Конечности его были тонкие, кожа розовая и сухая. Глаза горели красным, отражаясь в окнах новых и строящихся домов, как лазерные указки для игры с кошками.

Он посмотрел на поле, поднял голову и застыл. Жуткая боль в животе заставила его скрючился. Он заскулил как пес, с которым не гуляли весь день и пукнул.

В строительном городке послышался шум.

— Епта, это что щас было? — на пороге бытовки стоял строитель, пытаясь понять, куда все исчезло. Вокруг был сплошной пепел посерди которого стоял строительный городок. Все три корпуса нового ЖК исчезли. Поле тонуло в зеленом тумане.

Джаз для желе

— Джаз — это музыка состояния, когда ты только собираешься напиться, а блюз — это когда ты уже в говно, — Андрей сделал музыку громче и чуть прибавил скорость.

Мне не по себе. Ладони покрылись липким потом.

— Джаз — музыка рабов. Диких, сильных. Они сочиняли его после работы, собираясь в своем кругу, — он прибавил газа, машина дернулась под рев мотора.

— Агааа… — пот стекает струйкой страха по спине неуверенности. Неужели он знает?

— Как в древности, как в диком племени. Музыка свободных духом, атлетически сильных, но несвободных людей, — он снова прибавил скорости. Прямо перед резким поворотом. Он знает, как я боюсь этого.

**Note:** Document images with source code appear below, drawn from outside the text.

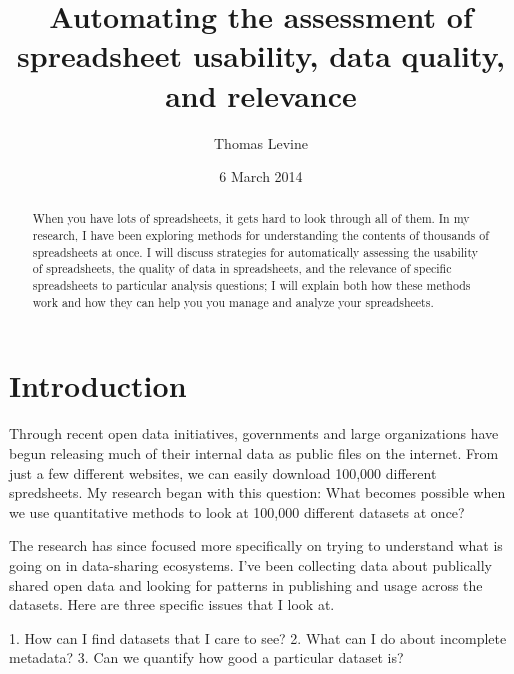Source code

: \documentclass{acm_proc_article-sp}
\begin{document}
\title{Automating the assessment of spreadsheet usability, data quality, and relevance}
\author{ \alignauthor Thomas Levine\\  }
\date{6 March 2014}
\maketitle
\begin{abstract}
When you have lots of spreadsheets, it gets hard to look through all of them.
In my research, I have been exploring methods for understanding the contents
of thousands of spreadsheets at once. I will discuss strategies for automatically
assessing the usability of spreadsheets, the quality of data
in spreadsheets, and the relevance of specific spreadsheets to particular
analysis questions; I will explain both how these methods work and how they
can help you you manage and analyze your spreadsheets.
\end{abstract}


\section{Introduction}
Through recent open data initiatives, governments and large organizations have
begun releasing much of their internal data as public files on the internet.
From just a few different websites, we can easily download 100,000 different
spredsheets.\cite{ny-talk}
My research began with this question: What becomes possible when we use
quantitative methods to look at 100,000 different datasets at once?

The research has since focused more specifically on trying to understand what
is going on in data-sharing ecosystems.
I've been collecting data about publically shared open data
and looking for patterns in publishing and usage across the datasets.
Here are three specific issues that I look at.

1. How can I find datasets that I care to see?
2. What can I do about incomplete metadata?
3. Can we quantify how good a particular dataset is?
\end{document}
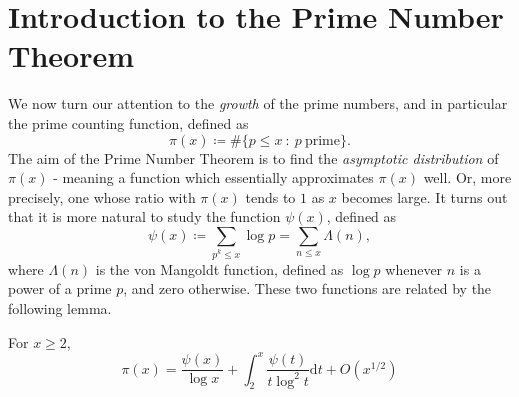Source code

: \section{Introduction to the Prime Number Theorem}
We now turn our attention to the \textit{growth} of the prime numbers, and in particular the prime counting function, defined as
\begin{equation}
    \pi(x) \coloneqq \# \{p \leq x \ : \ p \ \textrm{prime}\}. \nonumber
\end{equation}
The aim of the Prime Number Theorem is to find the \textit{asymptotic distribution} of $\pi(x)$ - meaning a function which essentially approximates $\pi(x)$ well. Or, more precisely, one whose ratio with $\pi(x)$ tends to $1$ as $x$ becomes large. It turns out that it is more natural to study the function $\psi(x)$, defined as 
\begin{equation}
    \psi(x) \coloneqq \sum_{p^{k} \leq x} \log p = \sum_{n \leq x} \Lambda(n), \nonumber
\end{equation}
where $\Lambda(n)$ is the von Mangoldt function, defined as $\log p$ whenever $n$ is a power of a prime $p$, and zero otherwise. These two functions are related by the following lemma.
\begin{lemma}
\label{PsiPiRelationLemma}
 For $x \geq 2$, 
\begin{equation}
\pi(x) = \frac{\psi(x)}{\log x} + \int_{2}^{x} \frac{\psi(t)}{t \log^{2} t} \mathrm{d} t + O(x^{1/2})
\end{equation}
\end{lemma}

Я молчу как школьник, чья мама только что вернулась со школьного собрания и ищет ремень с пряжкой. Мы мчимся по туманной трассе. Джаз гремит, отражаясь от стука моего сердца, кардиограмма которого похожа на ритм моих нервов.

— Представь: после тяжелой работы они собирались в каком-нибудь сыром вонючем подвале, доставали свои банджо, саксы, прикатывали расстроенное пианино и играли, наслаждаясь свободой. Как тяжело весь день батрачить, слушать оскорбления. А кого-то ведь и плетью могли огреть, — он резко затормозил перед пешеходным переходом. Пот на спине стал холодным и мерзко липким. Я белая рыхлая рука женщины в междугороднем автобусе на юге: липкое, холодное беспомощное желе.